• SOURCE INFORMATION:
::::::
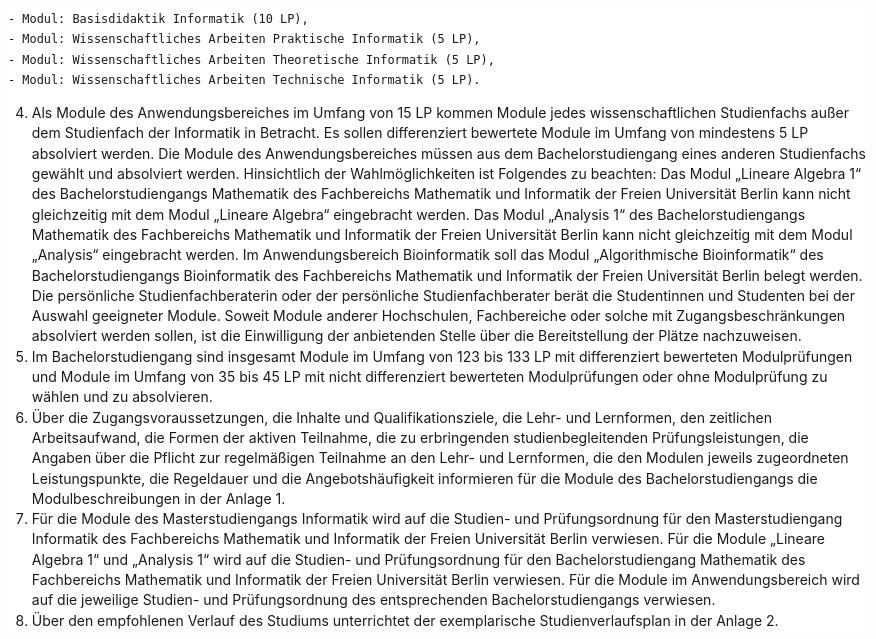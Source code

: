     - Modul: Basisdidaktik Informatik (10 LP),
    - Modul: Wissenschaftliches Arbeiten Praktische Informatik (5 LP),
    - Modul: Wissenschaftliches Arbeiten Theoretische Informatik (5 LP),
    - Modul: Wissenschaftliches Arbeiten Technische Informatik (5 LP).
4. Als Module des Anwendungsbereiches im Umfang
    von 15 LP kommen Module jedes wissenschaftlichen
    Studienfachs außer dem Studienfach der Informatik in
    Betracht. Es sollen differenziert bewertete Module im
    Umfang von mindestens 5 LP absolviert werden. Die
    Module des Anwendungsbereiches müssen aus dem
    Bachelorstudiengang eines anderen Studienfachs gewählt und absolviert werden. Hinsichtlich der Wahlmöglichkeiten ist Folgendes zu beachten: Das Modul „Lineare Algebra 1“ des Bachelorstudiengangs Mathematik
    des Fachbereichs Mathematik und Informatik der Freien
    Universität Berlin kann nicht gleichzeitig mit dem Modul
    „Lineare Algebra“ eingebracht werden. Das Modul
    „Analysis 1“ des Bachelorstudiengangs Mathematik des
    Fachbereichs Mathematik und Informatik der Freien Universität Berlin kann nicht gleichzeitig mit dem Modul
    „Analysis“ eingebracht werden. Im Anwendungsbereich
    Bioinformatik soll das Modul „Algorithmische Bioinformatik“ des Bachelorstudiengangs Bioinformatik des Fachbereichs Mathematik und Informatik der Freien Universität Berlin belegt werden. Die persönliche Studienfachberaterin oder der persönliche Studienfachberater berät die
    Studentinnen und Studenten bei der Auswahl geeigneter
    Module. Soweit Module anderer Hochschulen, Fachbereiche oder solche mit Zugangsbeschränkungen absolviert werden sollen, ist die Einwilligung der anbietenden
    Stelle über die Bereitstellung der Plätze nachzuweisen.
5. Im Bachelorstudiengang sind insgesamt Module
    im Umfang von 123 bis 133 LP mit differenziert bewerteten Modulprüfungen und Module im Umfang von 35 bis
    45 LP mit nicht differenziert bewerteten Modulprüfungen
    oder ohne Modulprüfung zu wählen und zu absolvieren.
6. Über die Zugangsvoraussetzungen, die Inhalte
    und Qualifikationsziele, die Lehr- und Lernformen, den
    zeitlichen Arbeitsaufwand, die Formen der aktiven Teilnahme, die zu erbringenden studienbegleitenden Prüfungsleistungen, die Angaben über die Pflicht zur regelmäßigen Teilnahme an den Lehr- und Lernformen, die
    den Modulen jeweils zugeordneten Leistungspunkte, die
    Regeldauer und die Angebotshäufigkeit informieren für
    die Module des Bachelorstudiengangs die Modulbeschreibungen in der Anlage 1.
7. Für die Module des Masterstudiengangs Informatik
    wird auf die Studien- und Prüfungsordnung für den Masterstudiengang Informatik des Fachbereichs Mathematik
    und Informatik der Freien Universität Berlin verwiesen.
    Für die Module „Lineare Algebra 1“ und „Analysis 1“ wird
    auf die Studien- und Prüfungsordnung für den Bachelorstudiengang Mathematik des Fachbereichs Mathematik
    und Informatik der Freien Universität Berlin verwiesen.
    Für die Module im Anwendungsbereich wird auf die jeweilige Studien- und Prüfungsordnung des entsprechenden Bachelorstudiengangs verwiesen.
8. Über den empfohlenen Verlauf des Studiums unterrichtet der exemplarische Studienverlaufsplan in der
    Anlage 2.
::::::
Only the text of the records belongs in your answer, copied exactly as it appears above.

Source code

:     - Modul: Basisdidaktik Informatik (10 LP),
    - Modul: Wissenschaftliches Arbeiten Praktische Informatik (5 LP),
    - Modul: Wissenschaftliches Arbeiten Theoretische Informatik (5 LP),
    - Modul: Wissenschaftliches Arbeiten Technische Informatik (5 LP).
4. Als Module des Anwendungsbereiches im Umfang
    von 15 LP kommen Module jedes wissenschaftlichen
    Studienfachs außer dem Studienfach der Informatik in
    Betracht. Es sollen differenziert bewertete Module im
    Umfang von mindestens 5 LP absolviert werden. Die
    Module des Anwendungsbereiches müssen aus dem
    Bachelorstudiengang eines anderen Studienfachs gewählt und absolviert werden. Hinsichtlich der Wahlmöglichkeiten ist Folgendes zu beachten: Das Modul „Lineare Algebra 1“ des Bachelorstudiengangs Mathematik
    des Fachbereichs Mathematik und Informatik der Freien
    Universität Berlin kann nicht gleichzeitig mit dem Modul
    „Lineare Algebra“ eingebracht werden. Das Modul
    „Analysis 1“ des Bachelorstudiengangs Mathematik des
    Fachbereichs Mathematik und Informatik der Freien Universität Berlin kann nicht gleichzeitig mit dem Modul
    „Analysis“ eingebracht werden. Im Anwendungsbereich
    Bioinformatik soll das Modul „Algorithmische Bioinformatik“ des Bachelorstudiengangs Bioinformatik des Fachbereichs Mathematik und Informatik der Freien Universität Berlin belegt werden. Die persönliche Studienfachberaterin oder der persönliche Studienfachberater berät die
    Studentinnen und Studenten bei der Auswahl geeigneter
    Module. Soweit Module anderer Hochschulen, Fachbereiche oder solche mit Zugangsbeschränkungen absolviert werden sollen, ist die Einwilligung der anbietenden
    Stelle über die Bereitstellung der Plätze nachzuweisen.
5. Im Bachelorstudiengang sind insgesamt Module
    im Umfang von 123 bis 133 LP mit differenziert bewerteten Modulprüfungen und Module im Umfang von 35 bis
    45 LP mit nicht differenziert bewerteten Modulprüfungen
    oder ohne Modulprüfung zu wählen und zu absolvieren.
6. Über die Zugangsvoraussetzungen, die Inhalte
    und Qualifikationsziele, die Lehr- und Lernformen, den
    zeitlichen Arbeitsaufwand, die Formen der aktiven Teilnahme, die zu erbringenden studienbegleitenden Prüfungsleistungen, die Angaben über die Pflicht zur regelmäßigen Teilnahme an den Lehr- und Lernformen, die
    den Modulen jeweils zugeordneten Leistungspunkte, die
    Regeldauer und die Angebotshäufigkeit informieren für
    die Module des Bachelorstudiengangs die Modulbeschreibungen in der Anlage 1.
7. Für die Module des Masterstudiengangs Informatik
    wird auf die Studien- und Prüfungsordnung für den Masterstudiengang Informatik des Fachbereichs Mathematik
    und Informatik der Freien Universität Berlin verwiesen.
    Für die Module „Lineare Algebra 1“ und „Analysis 1“ wird
    auf die Studien- und Prüfungsordnung für den Bachelorstudiengang Mathematik des Fachbereichs Mathematik
    und Informatik der Freien Universität Berlin verwiesen.
    Für die Module im Anwendungsbereich wird auf die jeweilige Studien- und Prüfungsordnung des entsprechenden Bachelorstudiengangs verwiesen.
8. Über den empfohlenen Verlauf des Studiums unterrichtet der exemplarische Studienverlaufsplan in der
    Anlage 2.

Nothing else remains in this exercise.